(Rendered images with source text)

···

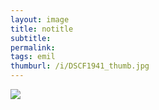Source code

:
 ```yaml
---
layout: image
title: notitle
subtitle: 
permalink: 
tags: emil
thumburl: /i/DSCF1941_thumb.jpg
---
```

![]({{site.url}}/i/DSCF1941_thumb.jpg)
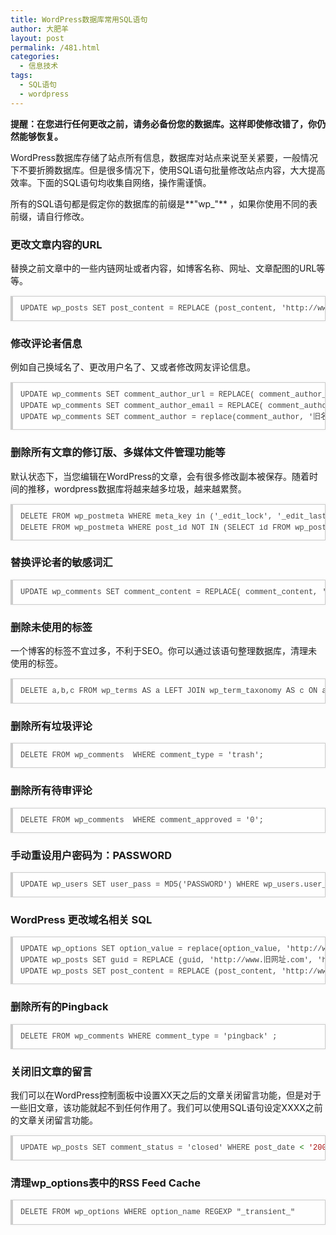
 ```yaml
---
title: WordPress数据库常用SQL语句
author: 大肥羊
layout: post
permalink: /481.html
categories:
  - 信息技术
tags:
  - SQL语句
  - wordpress
---
```

**提醒：在您进行任何更改之前，请务必备份您的数据库。这样即使修改错了，你仍然能够恢复。**

WordPress数据库存储了站点所有信息，数据库对站点来说至关紧要，一般情况下不要折腾数据库。但是很多情况下，使用SQL语句批量修改站点内容，大大提高效率。下面的SQL语句均收集自网络，操作需谨慎。

所有的SQL语句都是假定你的数据库的前缀是**"wp_"** ，如果你使用不同的表前缀，请自行修改。  


### 更改文章内容的URL

替换之前文章中的一些内链网址或者内容，如博客名称、网址、文章配图的URL等等。

<pre style="margin:15px 0;font:100 12px/18px monaco, andale mono, courier new;padding:10px 12px;border:#ccc 1px solid;border-left-width:4px;background-color:#fefefe;box-shadow:0 0 4px #eee;word-break:break-all;word-wrap:break-word;color:#444">UPDATE wp_posts SET post_content = REPLACE (post_content, 'http://www.旧网址.com', 'http://www.新网址.com');   </pre>

### 修改评论者信息

例如自己换域名了、更改用户名了、又或者修改网友评论信息。

<pre style="margin:15px 0;font:100 12px/18px monaco, andale mono, courier new;padding:10px 12px;border:#ccc 1px solid;border-left-width:4px;background-color:#fefefe;box-shadow:0 0 4px #eee;word-break:break-all;word-wrap:break-word;color:#444">UPDATE wp_comments SET comment_author_url = REPLACE( comment_author_url, '旧网址.com', '新网址.com' );  <br />UPDATE wp_comments SET comment_author_email = REPLACE( comment_author_email, '旧email', '新email' );  <br />UPDATE wp_comments SET comment_author = replace(comment_author, '旧名称','新名称');  </pre>

### 删除所有文章的修订版、多媒体文件管理功能等

默认状态下，当您编辑在WordPress的文章，会有很多修改副本被保存。随着时间的推移，wordpress数据库将越来越多垃圾，越来越累赘。

<pre style="margin:15px 0;font:100 12px/18px monaco, andale mono, courier new;padding:10px 12px;border:#ccc 1px solid;border-left-width:4px;background-color:#fefefe;box-shadow:0 0 4px #eee;word-break:break-all;word-wrap:break-word;color:#444">DELETE FROM wp_postmeta WHERE meta_key in ('_edit_lock', '_edit_last', '_wp_old_slug', '_revision-control', '{{unknown}}', '_wp_attached_file', '_wp_attachment_metadata');<br />DELETE FROM wp_postmeta WHERE post_id NOT IN (SELECT id FROM wp_posts);</pre>

### 替换评论者的敏感词汇

<pre style="margin:15px 0;font:100 12px/18px monaco, andale mono, courier new;padding:10px 12px;border:#ccc 1px solid;border-left-width:4px;background-color:#fefefe;box-shadow:0 0 4px #eee;word-break:break-all;word-wrap:break-word;color:#444">UPDATE wp_comments SET comment_content = REPLACE( comment_content, 'fuck', '**' );  </pre>

### 删除未使用的标签

一个博客的标签不宜过多，不利于SEO。你可以通过该语句整理数据库，清理未使用的标签。

<pre style="margin:15px 0;font:100 12px/18px monaco, andale mono, courier new;padding:10px 12px;border:#ccc 1px solid;border-left-width:4px;background-color:#fefefe;box-shadow:0 0 4px #eee;word-break:break-all;word-wrap:break-word;color:#444">DELETE a,b,c FROM wp_terms AS a LEFT JOIN wp_term_taxonomy AS c ON a.term_id = c.term_id LEFT JOIN wp_term_relationships AS b ON b.term_taxonomy_id = c.term_taxonomy_id WHERE c.taxonomy = 'post_tag' AND c.count = 0;</pre>

### 删除所有垃圾评论

<pre style="margin:15px 0;font:100 12px/18px monaco, andale mono, courier new;padding:10px 12px;border:#ccc 1px solid;border-left-width:4px;background-color:#fefefe;box-shadow:0 0 4px #eee;word-break:break-all;word-wrap:break-word;color:#444">DELETE FROM wp_comments  WHERE comment_type = 'trash';</pre>

### 删除所有待审评论

<pre style="margin:15px 0;font:100 12px/18px monaco, andale mono, courier new;padding:10px 12px;border:#ccc 1px solid;border-left-width:4px;background-color:#fefefe;box-shadow:0 0 4px #eee;word-break:break-all;word-wrap:break-word;color:#444">DELETE FROM wp_comments  WHERE comment_approved = '0';</pre>

### 手动重设用户密码为：PASSWORD

<pre style="margin:15px 0;font:100 12px/18px monaco, andale mono, courier new;padding:10px 12px;border:#ccc 1px solid;border-left-width:4px;background-color:#fefefe;box-shadow:0 0 4px #eee;word-break:break-all;word-wrap:break-word;color:#444">UPDATE wp_users SET user_pass = MD5('PASSWORD') WHERE wp_users.user_login ='用户名' LIMIT 1; </pre>

### WordPress 更改域名相关 SQL

<pre style="margin:15px 0;font:100 12px/18px monaco, andale mono, courier new;padding:10px 12px;border:#ccc 1px solid;border-left-width:4px;background-color:#fefefe;box-shadow:0 0 4px #eee;word-break:break-all;word-wrap:break-word;color:#444">UPDATE wp_options SET option_value = replace(option_value, 'http://www.旧网址.com', 'http://www.新网址.com') WHERE option_name = 'home' OR  option_name = 'siteurl' ;  <br />UPDATE wp_posts SET guid = REPLACE (guid, 'http://www.旧网址.com', 'http://www.新网址.com') ;  <br />UPDATE wp_posts SET post_content = REPLACE (post_content, 'http://www.旧网址.com', 'http://www.新网址.com') ;  </pre>

### 删除所有的Pingback

<pre style="margin:15px 0;font:100 12px/18px monaco, andale mono, courier new;padding:10px 12px;border:#ccc 1px solid;border-left-width:4px;background-color:#fefefe;box-shadow:0 0 4px #eee;word-break:break-all;word-wrap:break-word;color:#444">DELETE FROM wp_comments WHERE comment_type = 'pingback' ;  </pre>

### 关闭旧文章的留言

我们可以在WordPress控制面板中设置XX天之后的文章关闭留言功能，但是对于一些旧文章，该功能就起不到任何作用了。我们可以使用SQL语句设定XXXX之前的文章关闭留言功能。

<pre style="margin:15px 0;font:100 12px/18px monaco, andale mono, courier new;padding:10px 12px;border:#ccc 1px solid;border-left-width:4px;background-color:#fefefe;box-shadow:0 0 4px #eee;word-break:break-all;word-wrap:break-word;color:#444">UPDATE wp_posts SET comment_status = 'closed' WHERE post_date <span style="color:#170">&lt; </span><span style="color:#a11">'2009-01-01'</span> <span style="color:#@cm-word">AND</span> <span style="color:#@cm-word">post_status</span> = <span style="color:#a11">'publish'</span> <span style="color:#@cm-word">;</span></pre>

### 清理wp_options表中的RSS Feed Cache

<pre style="margin:15px 0;font:100 12px/18px monaco, andale mono, courier new;padding:10px 12px;border:#ccc 1px solid;border-left-width:4px;background-color:#fefefe;box-shadow:0 0 4px #eee;word-break:break-all;word-wrap:break-word;color:#444">DELETE FROM wp_options WHERE option_name REGEXP "_transient_"</pre>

···

◆ **Directions**
Return the lines exactly as they stand, from the start of the entries through the line holding "### 替换评论者的敏感词汇"; omit the pictures.

◆ **Task answer**
Source code

:
 ```yaml
---
layout: image
title: notitle
subtitle: 
permalink: 
tags: emil
thumburl: /i/DSCF1941_thumb.jpg
---
```

![]({{site.url}}/i/DSCF1941_thumb.jpg)
 ```yaml
---
title: WordPress数据库常用SQL语句
author: 大肥羊
layout: post
permalink: /481.html
categories:
  - 信息技术
tags:
  - SQL语句
  - wordpress
---
```

**提醒：在您进行任何更改之前，请务必备份您的数据库。这样即使修改错了，你仍然能够恢复。**

WordPress数据库存储了站点所有信息，数据库对站点来说至关紧要，一般情况下不要折腾数据库。但是很多情况下，使用SQL语句批量修改站点内容，大大提高效率。下面的SQL语句均收集自网络，操作需谨慎。

所有的SQL语句都是假定你的数据库的前缀是**"wp_"** ，如果你使用不同的表前缀，请自行修改。  


### 更改文章内容的URL

替换之前文章中的一些内链网址或者内容，如博客名称、网址、文章配图的URL等等。

<pre style="margin:15px 0;font:100 12px/18px monaco, andale mono, courier new;padding:10px 12px;border:#ccc 1px solid;border-left-width:4px;background-color:#fefefe;box-shadow:0 0 4px #eee;word-break:break-all;word-wrap:break-word;color:#444">UPDATE wp_posts SET post_content = REPLACE (post_content, 'http://www.旧网址.com', 'http://www.新网址.com');   </pre>

### 修改评论者信息

例如自己换域名了、更改用户名了、又或者修改网友评论信息。

<pre style="margin:15px 0;font:100 12px/18px monaco, andale mono, courier new;padding:10px 12px;border:#ccc 1px solid;border-left-width:4px;background-color:#fefefe;box-shadow:0 0 4px #eee;word-break:break-all;word-wrap:break-word;color:#444">UPDATE wp_comments SET comment_author_url = REPLACE( comment_author_url, '旧网址.com', '新网址.com' );  <br />UPDATE wp_comments SET comment_author_email = REPLACE( comment_author_email, '旧email', '新email' );  <br />UPDATE wp_comments SET comment_author = replace(comment_author, '旧名称','新名称');  </pre>

### 删除所有文章的修订版、多媒体文件管理功能等

默认状态下，当您编辑在WordPress的文章，会有很多修改副本被保存。随着时间的推移，wordpress数据库将越来越多垃圾，越来越累赘。

<pre style="margin:15px 0;font:100 12px/18px monaco, andale mono, courier new;padding:10px 12px;border:#ccc 1px solid;border-left-width:4px;background-color:#fefefe;box-shadow:0 0 4px #eee;word-break:break-all;word-wrap:break-word;color:#444">DELETE FROM wp_postmeta WHERE meta_key in ('_edit_lock', '_edit_last', '_wp_old_slug', '_revision-control', '{{unknown}}', '_wp_attached_file', '_wp_attachment_metadata');<br />DELETE FROM wp_postmeta WHERE post_id NOT IN (SELECT id FROM wp_posts);</pre>

### 替换评论者的敏感词汇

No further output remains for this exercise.